**DESCRIPTION OF THE TASK**
Scan the material below for the string "composition", and copy every line where it shows up.

**INFORMATION GIVEN**
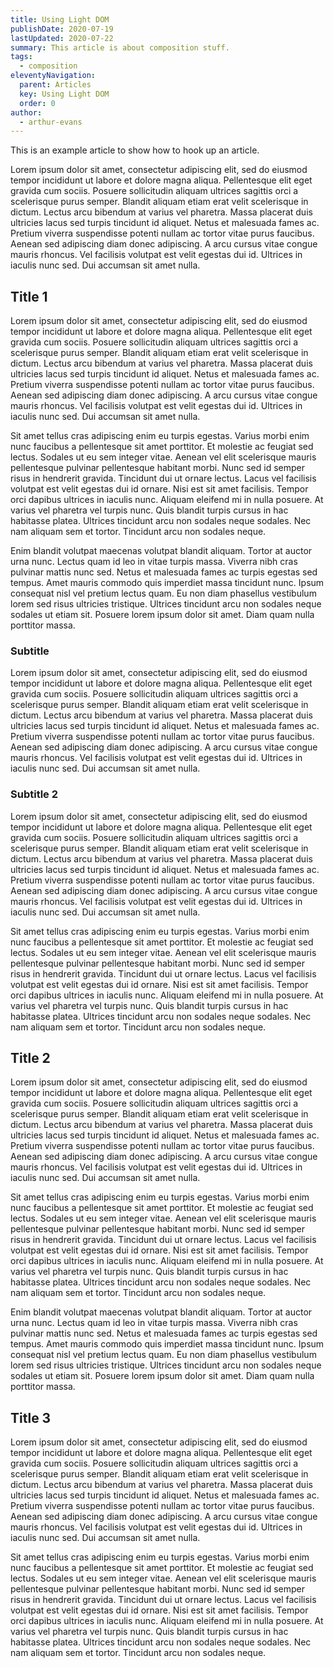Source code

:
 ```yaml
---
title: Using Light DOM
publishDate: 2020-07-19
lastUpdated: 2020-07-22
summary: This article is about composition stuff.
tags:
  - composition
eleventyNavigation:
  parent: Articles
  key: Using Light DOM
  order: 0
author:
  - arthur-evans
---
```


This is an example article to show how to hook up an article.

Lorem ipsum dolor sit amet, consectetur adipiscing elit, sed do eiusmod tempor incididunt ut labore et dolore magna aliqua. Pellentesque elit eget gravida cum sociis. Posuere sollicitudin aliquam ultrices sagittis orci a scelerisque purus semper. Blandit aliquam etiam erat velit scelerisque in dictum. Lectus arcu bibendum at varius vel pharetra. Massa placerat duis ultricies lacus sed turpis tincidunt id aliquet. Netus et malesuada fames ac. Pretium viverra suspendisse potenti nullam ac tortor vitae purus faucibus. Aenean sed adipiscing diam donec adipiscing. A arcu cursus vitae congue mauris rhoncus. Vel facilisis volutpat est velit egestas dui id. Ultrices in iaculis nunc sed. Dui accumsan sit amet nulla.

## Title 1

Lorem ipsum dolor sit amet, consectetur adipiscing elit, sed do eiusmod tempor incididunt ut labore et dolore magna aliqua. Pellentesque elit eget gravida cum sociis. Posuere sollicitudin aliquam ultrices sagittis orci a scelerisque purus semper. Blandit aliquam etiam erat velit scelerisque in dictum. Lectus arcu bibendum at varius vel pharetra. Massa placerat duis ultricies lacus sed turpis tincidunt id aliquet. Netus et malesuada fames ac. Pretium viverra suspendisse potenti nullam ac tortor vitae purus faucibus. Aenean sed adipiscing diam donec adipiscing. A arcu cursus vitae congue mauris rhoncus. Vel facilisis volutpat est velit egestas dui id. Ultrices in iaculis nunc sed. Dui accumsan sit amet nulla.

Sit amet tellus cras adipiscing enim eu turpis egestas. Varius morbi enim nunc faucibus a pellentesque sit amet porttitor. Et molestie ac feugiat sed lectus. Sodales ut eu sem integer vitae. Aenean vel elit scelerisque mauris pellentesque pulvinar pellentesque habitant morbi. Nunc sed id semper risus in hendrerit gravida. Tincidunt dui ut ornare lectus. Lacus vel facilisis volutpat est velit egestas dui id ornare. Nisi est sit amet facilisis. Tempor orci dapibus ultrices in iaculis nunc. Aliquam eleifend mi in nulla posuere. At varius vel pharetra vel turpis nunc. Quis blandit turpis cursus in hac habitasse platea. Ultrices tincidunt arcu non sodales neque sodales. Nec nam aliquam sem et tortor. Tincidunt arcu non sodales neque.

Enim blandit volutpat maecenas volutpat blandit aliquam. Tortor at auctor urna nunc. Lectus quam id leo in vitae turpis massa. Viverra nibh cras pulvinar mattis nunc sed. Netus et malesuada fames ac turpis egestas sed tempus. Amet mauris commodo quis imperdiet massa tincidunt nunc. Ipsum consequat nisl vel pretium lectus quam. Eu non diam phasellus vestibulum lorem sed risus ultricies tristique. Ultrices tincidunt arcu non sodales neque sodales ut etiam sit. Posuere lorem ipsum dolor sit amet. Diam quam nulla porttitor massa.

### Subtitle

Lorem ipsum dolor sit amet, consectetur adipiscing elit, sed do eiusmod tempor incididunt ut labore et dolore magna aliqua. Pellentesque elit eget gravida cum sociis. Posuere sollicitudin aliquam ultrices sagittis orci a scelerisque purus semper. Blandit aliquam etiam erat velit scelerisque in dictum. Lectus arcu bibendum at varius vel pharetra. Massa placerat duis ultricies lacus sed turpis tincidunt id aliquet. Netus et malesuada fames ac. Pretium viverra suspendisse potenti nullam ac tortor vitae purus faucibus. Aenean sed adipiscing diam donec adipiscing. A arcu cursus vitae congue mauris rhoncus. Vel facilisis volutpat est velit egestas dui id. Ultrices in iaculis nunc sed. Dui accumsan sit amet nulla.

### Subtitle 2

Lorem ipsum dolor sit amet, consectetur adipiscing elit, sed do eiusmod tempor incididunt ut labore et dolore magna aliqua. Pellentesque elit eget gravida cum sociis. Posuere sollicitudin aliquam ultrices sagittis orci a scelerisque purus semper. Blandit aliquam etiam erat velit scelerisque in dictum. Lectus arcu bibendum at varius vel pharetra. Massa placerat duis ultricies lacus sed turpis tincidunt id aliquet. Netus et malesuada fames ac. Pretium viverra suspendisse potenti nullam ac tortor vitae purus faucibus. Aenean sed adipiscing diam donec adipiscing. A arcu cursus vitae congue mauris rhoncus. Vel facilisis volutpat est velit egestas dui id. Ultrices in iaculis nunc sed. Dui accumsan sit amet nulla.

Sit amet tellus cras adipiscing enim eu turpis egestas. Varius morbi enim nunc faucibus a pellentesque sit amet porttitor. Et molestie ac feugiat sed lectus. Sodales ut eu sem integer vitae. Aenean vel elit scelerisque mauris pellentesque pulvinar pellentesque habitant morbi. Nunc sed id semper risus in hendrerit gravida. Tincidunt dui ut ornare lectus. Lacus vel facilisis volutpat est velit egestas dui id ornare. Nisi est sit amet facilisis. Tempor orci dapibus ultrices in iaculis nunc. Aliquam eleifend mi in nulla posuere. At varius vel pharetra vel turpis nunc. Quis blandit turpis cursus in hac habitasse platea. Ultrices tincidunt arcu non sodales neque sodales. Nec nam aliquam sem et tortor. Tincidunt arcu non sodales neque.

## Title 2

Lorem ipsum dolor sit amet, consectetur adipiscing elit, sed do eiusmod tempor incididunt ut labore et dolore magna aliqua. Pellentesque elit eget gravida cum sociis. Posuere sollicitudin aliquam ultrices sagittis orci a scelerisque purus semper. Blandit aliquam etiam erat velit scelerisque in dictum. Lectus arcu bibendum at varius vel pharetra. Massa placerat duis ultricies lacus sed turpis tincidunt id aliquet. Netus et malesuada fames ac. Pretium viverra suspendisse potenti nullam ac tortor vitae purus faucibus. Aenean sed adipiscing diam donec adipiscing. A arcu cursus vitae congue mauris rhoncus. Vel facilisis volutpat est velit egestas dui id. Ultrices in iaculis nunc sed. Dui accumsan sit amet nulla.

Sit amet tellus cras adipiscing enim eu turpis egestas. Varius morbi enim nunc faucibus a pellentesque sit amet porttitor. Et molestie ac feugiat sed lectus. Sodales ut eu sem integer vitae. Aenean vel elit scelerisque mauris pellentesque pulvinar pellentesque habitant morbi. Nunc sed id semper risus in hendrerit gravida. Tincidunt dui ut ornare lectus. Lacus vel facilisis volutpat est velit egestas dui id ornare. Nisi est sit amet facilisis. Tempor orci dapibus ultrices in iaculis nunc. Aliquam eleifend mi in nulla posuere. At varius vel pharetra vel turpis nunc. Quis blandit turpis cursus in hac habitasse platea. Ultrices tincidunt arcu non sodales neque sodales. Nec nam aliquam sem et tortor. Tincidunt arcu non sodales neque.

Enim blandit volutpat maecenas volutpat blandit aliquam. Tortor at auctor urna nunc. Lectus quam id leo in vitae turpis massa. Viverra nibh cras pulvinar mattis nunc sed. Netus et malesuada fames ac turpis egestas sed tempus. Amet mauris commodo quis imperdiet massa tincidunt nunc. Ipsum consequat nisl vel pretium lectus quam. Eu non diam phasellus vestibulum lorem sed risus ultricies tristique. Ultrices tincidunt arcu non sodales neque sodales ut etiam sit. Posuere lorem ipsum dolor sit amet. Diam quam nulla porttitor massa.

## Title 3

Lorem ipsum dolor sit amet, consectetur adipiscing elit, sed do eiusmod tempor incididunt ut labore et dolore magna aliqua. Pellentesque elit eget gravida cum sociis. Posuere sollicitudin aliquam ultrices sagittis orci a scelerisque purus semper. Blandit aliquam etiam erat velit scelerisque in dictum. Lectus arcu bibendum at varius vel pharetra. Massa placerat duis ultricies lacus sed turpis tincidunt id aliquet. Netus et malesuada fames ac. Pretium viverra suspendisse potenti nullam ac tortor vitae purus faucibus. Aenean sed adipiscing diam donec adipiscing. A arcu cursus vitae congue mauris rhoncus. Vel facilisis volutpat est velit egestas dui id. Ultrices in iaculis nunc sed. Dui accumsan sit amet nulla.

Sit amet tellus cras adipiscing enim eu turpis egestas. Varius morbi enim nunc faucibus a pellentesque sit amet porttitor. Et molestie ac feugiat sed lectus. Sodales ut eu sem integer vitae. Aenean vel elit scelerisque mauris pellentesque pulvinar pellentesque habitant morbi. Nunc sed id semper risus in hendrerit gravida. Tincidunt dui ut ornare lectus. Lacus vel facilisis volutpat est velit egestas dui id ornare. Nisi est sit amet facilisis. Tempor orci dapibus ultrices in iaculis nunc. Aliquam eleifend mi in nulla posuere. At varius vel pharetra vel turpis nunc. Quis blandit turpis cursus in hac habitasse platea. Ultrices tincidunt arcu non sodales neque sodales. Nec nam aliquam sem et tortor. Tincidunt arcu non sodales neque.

**RESPONSE FOR THIS EXERCISE**
summary: This article is about composition stuff.
  - composition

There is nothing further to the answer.